Ruim 900.000 mensen die nu nog leven, maakten de bevrijding van 1945 mee. Dat komt neer op ongeveer 5 procent van de bevolking, blijkt uit cijfers van het CBS. Zo'n 423.000 van hen waren toen 5 jaar of ouder, oud genoeg om zich de bevrijding mogelijk te herinneren.
Het aantal Nederlanders dat in leven was tijdens de bevrijding wordt logischerwijs steeds kleiner. In 2015 waren nog 1,9 miljoen mensen in leven die dat aan het einde van de Tweede Wereldoorlog ook al waren.

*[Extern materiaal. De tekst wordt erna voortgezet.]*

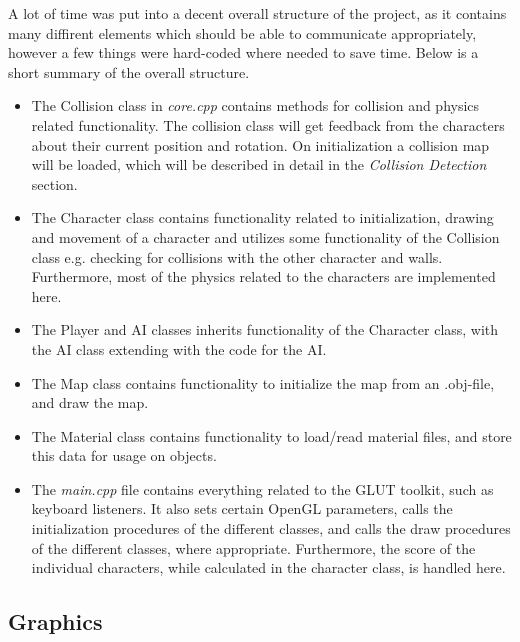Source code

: \documentclass[12pt,a4paper,titlepage]{article}
\begin{document}
A lot of time was put into a decent overall structure of the project, as it
contains many diffirent elements which should be able to communicate
appropriately, however a few things were hard-coded where needed to save
time. Below is a short summary of the overall structure.

\begin{itemize}
\item The Collision class in \emph{core.cpp} contains methods for collision
and physics related functionality. The collision class will get feedback
from the characters about their current position and rotation. On
initialization a collision map will be loaded, which will be described in
detail in the \emph{Collision Detection} section.

\item The Character class contains functionality related to initialization,
drawing and movement of a character and utilizes some functionality of
the Collision class e.g. checking for collisions with the other character
and walls. Furthermore, most of the physics related to the characters are
implemented here.

\item The Player and AI classes inherits functionality of the Character
class, with the AI class extending with the code for the AI.

\item The Map class contains functionality to initialize the map from an .obj-file,
and draw the map.

\item The Material class contains functionality to load/read material files, and
store this data for usage on objects.

\item The \emph{main.cpp} file contains everything related to the GLUT toolkit, such
as keyboard listeners. It also sets certain OpenGL parameters, calls the
initialization procedures of the different classes, and calls the draw
procedures of the different classes, where appropriate. Furthermore, the
score of the individual characters, while calculated in the character
class, is handled here.
\end{itemize}

\subsection*{Graphics}
\label{sec-2-2}
\end{document}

Per gemeente verschilt het aandeel mensen dat in leven was enorm. Dit heeft te maken met de vergrijzing in een gemeente. In Laren, Bergen in Noord-Holland, Valkenburg aan de Geul en Heemstede is dit percentage het hoogst. Dit zijn allemaal gemeenten met een relatief oude bevolking.
Apeldoorn en Breda
In gemeenten met grote steden zoals Amsterdam en Rotterdam ligt het percentage een stuk lager. Gekeken naar de twintig grootste gemeenten hebben in Apeldoorn en Breda (beide zo'n 5 procent) relatief de meeste inwoners de bevrijding meegemaakt. In Almere - dat pas bestaat sinds de jaren zeventig - is dit percentage met ongeveer 2 procent het laagst.
Donderdag bleek uit een enquête dat een ruime meerderheid van de Nederlanders de Nationale Herdenking op 4 mei belangrijk of heel belangrijk vindt. Wel is die laatste groep iets kleiner dan voorheen. Vorig jaar vond 41 procent de Nationale Herdenking nog heel belangrijk, dit jaar is dat 38 procent. Een woordvoerder van het Nationaal Comité, dat het onderzoek uitvoerde, meldt dat er geen wetenschappelijke verklaring voor is, maar dat het mogelijk komt doordat de demografie van de samenleving verandert en de eerste generatie oorlogsslachtoffers uitsterft.